Task instructions. For this exercise, repeat the records below exactly and omit every picture.

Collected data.
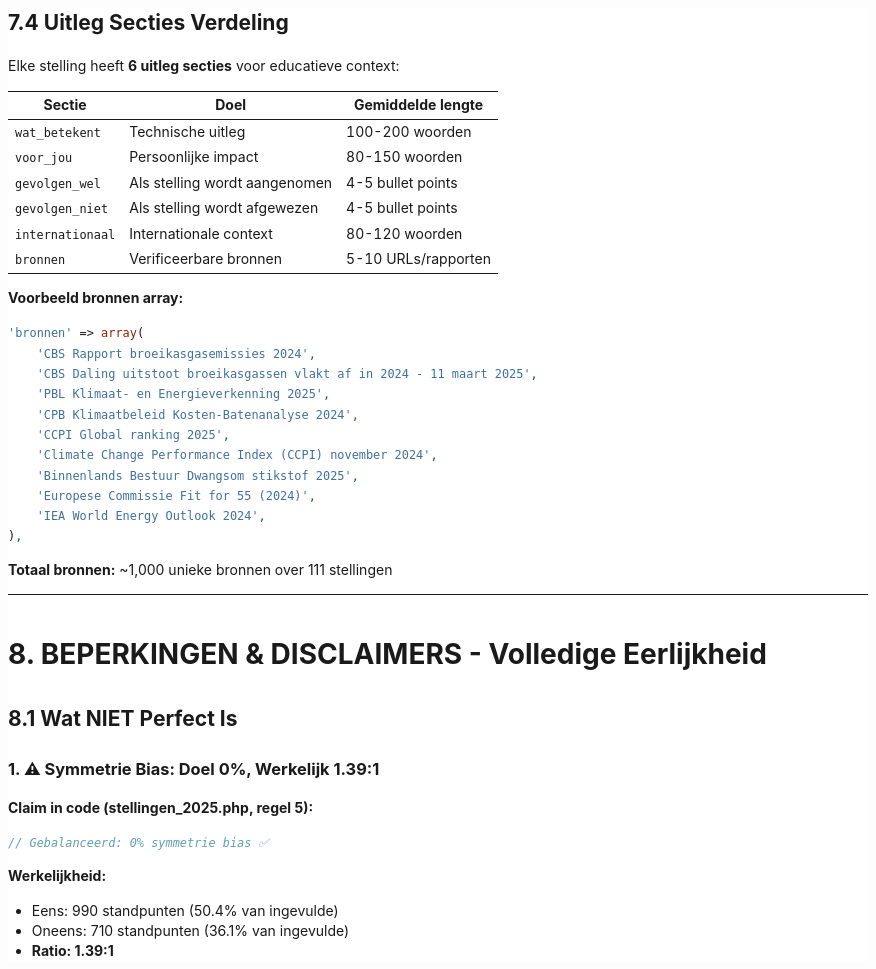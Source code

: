 ## 7.4 Uitleg Secties Verdeling

Elke stelling heeft **6 uitleg secties** voor educatieve context:

| Sectie | Doel | Gemiddelde lengte |
|--------|------|-------------------|
| `wat_betekent` | Technische uitleg | 100-200 woorden |
| `voor_jou` | Persoonlijke impact | 80-150 woorden |
| `gevolgen_wel` | Als stelling wordt aangenomen | 4-5 bullet points |
| `gevolgen_niet` | Als stelling wordt afgewezen | 4-5 bullet points |
| `internationaal` | Internationale context | 80-120 woorden |
| `bronnen` | Verificeerbare bronnen | 5-10 URLs/rapporten |

**Voorbeeld bronnen array:**
```php
'bronnen' => array(
    'CBS Rapport broeikasgasemissies 2024',
    'CBS Daling uitstoot broeikasgassen vlakt af in 2024 - 11 maart 2025',
    'PBL Klimaat- en Energieverkenning 2025',
    'CPB Klimaatbeleid Kosten-Batenanalyse 2024',
    'CCPI Global ranking 2025',
    'Climate Change Performance Index (CCPI) november 2024',
    'Binnenlands Bestuur Dwangsom stikstof 2025',
    'Europese Commissie Fit for 55 (2024)',
    'IEA World Energy Outlook 2024',
),
```

**Totaal bronnen:** ~1,000 unieke bronnen over 111 stellingen

---

# 8. BEPERKINGEN & DISCLAIMERS - Volledige Eerlijkheid

## 8.1 Wat NIET Perfect Is

### 1. ⚠️ Symmetrie Bias: Doel 0%, Werkelijk 1.39:1

**Claim in code (stellingen_2025.php, regel 5):**
```php
// Gebalanceerd: 0% symmetrie bias ✅
```

**Werkelijkheid:**
- Eens: 990 standpunten (50.4% van ingevulde)
- Oneens: 710 standpunten (36.1% van ingevulde)
- **Ratio: 1.39:1**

Task solution.
Source code

: ## 7.4 Uitleg Secties Verdeling

Elke stelling heeft **6 uitleg secties** voor educatieve context:

| Sectie | Doel | Gemiddelde lengte |
|--------|------|-------------------|
| `wat_betekent` | Technische uitleg | 100-200 woorden |
| `voor_jou` | Persoonlijke impact | 80-150 woorden |
| `gevolgen_wel` | Als stelling wordt aangenomen | 4-5 bullet points |
| `gevolgen_niet` | Als stelling wordt afgewezen | 4-5 bullet points |
| `internationaal` | Internationale context | 80-120 woorden |
| `bronnen` | Verificeerbare bronnen | 5-10 URLs/rapporten |

**Voorbeeld bronnen array:**
```php
'bronnen' => array(
    'CBS Rapport broeikasgasemissies 2024',
    'CBS Daling uitstoot broeikasgassen vlakt af in 2024 - 11 maart 2025',
    'PBL Klimaat- en Energieverkenning 2025',
    'CPB Klimaatbeleid Kosten-Batenanalyse 2024',
    'CCPI Global ranking 2025',
    'Climate Change Performance Index (CCPI) november 2024',
    'Binnenlands Bestuur Dwangsom stikstof 2025',
    'Europese Commissie Fit for 55 (2024)',
    'IEA World Energy Outlook 2024',
),
```

**Totaal bronnen:** ~1,000 unieke bronnen over 111 stellingen

---

# 8. BEPERKINGEN & DISCLAIMERS - Volledige Eerlijkheid

## 8.1 Wat NIET Perfect Is

### 1. ⚠️ Symmetrie Bias: Doel 0%, Werkelijk 1.39:1

**Claim in code (stellingen_2025.php, regel 5):**
```php
// Gebalanceerd: 0% symmetrie bias ✅
```

**Werkelijkheid:**
- Eens: 990 standpunten (50.4% van ingevulde)
- Oneens: 710 standpunten (36.1% van ingevulde)
- **Ratio: 1.39:1**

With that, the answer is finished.